In fact, the International Energy Agency warned about the inevitability of a ‘Second wave’ of U.S. shale-inspired oil glut in a matter of weeks, following the decision by OPEC and major non-OPEC producers to lower production.
The latest rig data makes it glaringly obvious. According to Baker Hughes, for week that ended 5 May, the number of operational US oil and gas rigs stood at 877, up 7 on the week and 462 over the corresponding week in 2016. As if that wasn’t enough, Canadian and International rig counts were up as well.
According the Energy Information Administration, U.S. production is on track for a level of 9.9m bpd, revised up from 9.7m bpd. If reflected in actual data, that would be the highest level of American crude production since 1859 when the first attempt was made to record the country’s energy sector output.
It would also be well above 9.6m bpd recorded at the height of the Texan oil boom in 1970. Given the US oil industry is driven by the spirit of private enterprise, a blanket cut of the sort OPEC has managed at various points in its history is not a possibility.

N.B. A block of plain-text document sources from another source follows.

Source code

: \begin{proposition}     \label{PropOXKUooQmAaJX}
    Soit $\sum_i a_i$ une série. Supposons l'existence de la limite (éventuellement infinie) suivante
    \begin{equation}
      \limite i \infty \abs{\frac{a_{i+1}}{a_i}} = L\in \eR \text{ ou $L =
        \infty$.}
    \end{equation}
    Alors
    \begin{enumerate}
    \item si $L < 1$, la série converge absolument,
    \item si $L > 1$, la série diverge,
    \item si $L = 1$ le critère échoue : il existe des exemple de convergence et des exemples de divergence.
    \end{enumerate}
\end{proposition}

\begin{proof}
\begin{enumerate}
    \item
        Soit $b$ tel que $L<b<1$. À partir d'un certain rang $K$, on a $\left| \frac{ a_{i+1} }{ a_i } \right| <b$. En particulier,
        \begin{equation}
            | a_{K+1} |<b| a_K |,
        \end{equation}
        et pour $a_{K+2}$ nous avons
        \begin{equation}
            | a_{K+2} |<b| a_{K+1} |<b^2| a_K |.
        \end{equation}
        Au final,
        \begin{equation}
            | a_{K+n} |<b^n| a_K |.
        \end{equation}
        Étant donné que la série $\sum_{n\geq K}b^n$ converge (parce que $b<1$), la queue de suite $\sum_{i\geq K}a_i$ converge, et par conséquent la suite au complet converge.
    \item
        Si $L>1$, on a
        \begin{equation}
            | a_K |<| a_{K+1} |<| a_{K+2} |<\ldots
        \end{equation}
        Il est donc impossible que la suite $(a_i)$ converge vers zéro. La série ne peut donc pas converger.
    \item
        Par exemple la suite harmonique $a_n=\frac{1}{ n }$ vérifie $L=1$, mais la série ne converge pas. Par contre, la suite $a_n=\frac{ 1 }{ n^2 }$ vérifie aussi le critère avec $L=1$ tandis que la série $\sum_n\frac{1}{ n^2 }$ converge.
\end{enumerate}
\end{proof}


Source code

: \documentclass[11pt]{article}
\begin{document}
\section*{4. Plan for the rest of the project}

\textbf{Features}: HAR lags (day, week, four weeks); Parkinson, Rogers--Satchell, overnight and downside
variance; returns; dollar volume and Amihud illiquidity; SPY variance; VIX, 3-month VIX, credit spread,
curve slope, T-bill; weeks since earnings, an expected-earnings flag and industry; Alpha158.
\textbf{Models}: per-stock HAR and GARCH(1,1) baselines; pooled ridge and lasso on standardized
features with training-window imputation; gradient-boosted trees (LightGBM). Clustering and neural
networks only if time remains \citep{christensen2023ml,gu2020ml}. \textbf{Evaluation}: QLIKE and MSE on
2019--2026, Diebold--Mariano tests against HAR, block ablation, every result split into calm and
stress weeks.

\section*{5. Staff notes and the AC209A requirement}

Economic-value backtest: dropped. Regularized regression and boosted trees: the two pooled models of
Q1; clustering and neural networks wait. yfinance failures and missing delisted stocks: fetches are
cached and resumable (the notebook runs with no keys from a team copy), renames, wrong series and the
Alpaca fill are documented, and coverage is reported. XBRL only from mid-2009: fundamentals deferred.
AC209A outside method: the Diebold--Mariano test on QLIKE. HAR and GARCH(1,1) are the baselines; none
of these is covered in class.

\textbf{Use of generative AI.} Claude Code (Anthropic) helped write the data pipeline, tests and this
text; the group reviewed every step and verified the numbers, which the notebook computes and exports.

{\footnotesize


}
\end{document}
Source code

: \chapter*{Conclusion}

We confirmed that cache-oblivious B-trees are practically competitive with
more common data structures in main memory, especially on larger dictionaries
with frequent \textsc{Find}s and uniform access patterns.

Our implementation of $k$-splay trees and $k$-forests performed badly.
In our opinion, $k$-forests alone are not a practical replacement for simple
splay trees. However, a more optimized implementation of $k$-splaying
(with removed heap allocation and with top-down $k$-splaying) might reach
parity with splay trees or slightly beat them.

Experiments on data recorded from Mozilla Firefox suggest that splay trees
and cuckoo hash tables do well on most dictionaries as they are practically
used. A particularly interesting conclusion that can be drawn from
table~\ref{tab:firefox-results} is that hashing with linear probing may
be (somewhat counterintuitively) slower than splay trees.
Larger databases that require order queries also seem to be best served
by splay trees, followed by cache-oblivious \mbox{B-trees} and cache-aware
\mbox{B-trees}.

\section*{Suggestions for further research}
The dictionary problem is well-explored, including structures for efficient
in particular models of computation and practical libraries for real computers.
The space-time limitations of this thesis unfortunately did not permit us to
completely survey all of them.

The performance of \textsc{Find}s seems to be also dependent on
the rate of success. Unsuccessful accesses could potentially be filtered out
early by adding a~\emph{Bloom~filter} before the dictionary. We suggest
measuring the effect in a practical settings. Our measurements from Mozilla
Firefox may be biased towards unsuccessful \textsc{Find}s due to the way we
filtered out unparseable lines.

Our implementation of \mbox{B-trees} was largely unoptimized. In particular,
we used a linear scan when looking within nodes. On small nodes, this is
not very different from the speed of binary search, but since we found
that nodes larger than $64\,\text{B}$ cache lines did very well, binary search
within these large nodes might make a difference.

Furthermore, given that efficiency gains and cost optimization exercises kept US independent upstarts, with viable extraction plays, in the game in 2015-16, expect their never say die attitude and tenacity to come to the fore yet again, supported by recently hedged positions, should oil prices fall further.
Of course, OPEC’s adherence to its own output cuts and a 32.5m bpd ceiling remains impressive. According to data aggregator S&P Global Platts, among the 11 OPEC members that have a quota under the deal, compliance is 117%, based on January through April production averages.
“If Iran is not included, the 10 members of OPEC required to cut production have achieved a collective 105% of their cuts,” Platts adds.
However, if what’s afoot in the US oil industry and OPEC cuts are squared up, it is manifestly apparent that every barrel OPEC and its non-OPEC partners take out of the oil market is being partially, if not wholly supplanted, by an American barrel.
It is hard to see this dynamic altering, especially if OPEC rolls over its production cut on 25 May for another six months. If it doesn’t and reverts back to 2016 production levels and the oil price slides even further, OPEC gets hurt too. Looks like the cartel is between a rock and a hard place until the market re-balances.